Il giallo del farmaco
Mentre la comunità di Cittadella si stringe attorno ai suoi cari, si attendono i risultati degli esami sui tessuti prelevati durante l’autopsia. Se verranno trovate tracce del Sufentanil, sarà necessario chiarire chi abbia deciso di somministrarlo e perché questa informazione non risulti nelle cartelle cliniche.
Helen Comin era una donna conosciuta per la sua dedizione alla famiglia e al lavoro. «La nostra battaglia non è solo per Helen, ma per chiunque altro abbia diritto a sentirsi al sicuro in un luogo di cura», ribadiscono i suoi cari. «Non ci fermeremo finché non avremo giustizia».

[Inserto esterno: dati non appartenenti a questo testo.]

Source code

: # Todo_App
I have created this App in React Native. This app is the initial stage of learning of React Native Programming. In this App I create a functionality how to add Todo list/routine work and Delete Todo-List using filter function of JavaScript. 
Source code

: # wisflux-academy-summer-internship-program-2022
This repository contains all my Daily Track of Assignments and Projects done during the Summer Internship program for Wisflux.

Secondo la ricostruzione emersa ad oggi, un potente antidolorifico, il Sufentanil, potrebbe essere stato la causa scatenante della crisi cardiaca di Helen.

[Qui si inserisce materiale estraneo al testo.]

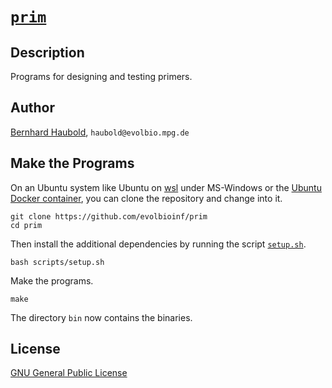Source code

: # [`prim`](https://owncloud.gwdg.de/index.php/s/HoGv0q8FXumX6Vl)
## Description
Programs for designing and testing
primers.
## Author
[Bernhard Haubold](http://guanine.evolbio.mpg.de/), `haubold@evolbio.mpg.de`
## Make the Programs
On an Ubuntu system like Ubuntu on
[wsl](https://learn.microsoft.com/en-us/windows/wsl/install) under
MS-Windows or the [Ubuntu Docker
container](https://hub.docker.com/_/ubuntu), you can clone the
repository and change into it.

`git clone https://github.com/evolbioinf/prim`  
`cd prim`

Then install the additional dependencies by running the script
[`setup.sh`](scripts/setup.sh).

`bash scripts/setup.sh`

Make the programs.

`make`

The directory `bin` now contains the binaries.

## License
[GNU General Public License](https://www.gnu.org/licenses/gpl.html)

«Dalle cartelle cliniche della DiViClinic non emerge la somministrazione del farmaco, ma una telefonata tra un’infermiera della clinica e il personale dell’ospedale di Castelfranco fa riferimento proprio al Sufentanil», spiega l’avvocato Tardivo, legale della famiglia. Somministrato al risveglio per alleviare il dolore, il farmaco potrebbe aver provocato un effetto paradosso, stressando il sistema nervoso fino al coma. L’assenza di tracce di questa somministrazione nelle cartelle cliniche sequestrate solleva interrogativi inquietanti. «È inaccettabile che un farmaco di tale portata non risulti documentato. È necessario fare piena luce su quanto accaduto», aggiunge il legale.
Un elemento fondamentale è emerso dalla perizia condotta dai consulenti della Procura, il professor Terranova e il dottor Sorbara. «La consulenza ha escluso qualsiasi patologia preesistente come causa del decesso», conferma l’avvocato Tardivo. «Helen era in perfetta salute. La causa della morte è da attribuire a gravi negligenze mediche, sia nella gestione post-operatoria che nelle manovre rianimatorie».
Tra gli indagati figurano il chirurgo plastico Antonio Di Vincenzo, direttore della DiViClinic, e l’anestesista Fabio Toffoletto, ex primario dell’Usl 4 Veneto Orientale. Entrambi sono accusati di omicidio colposo, ma il quadro delle responsabilità è ancora in fase di definizione.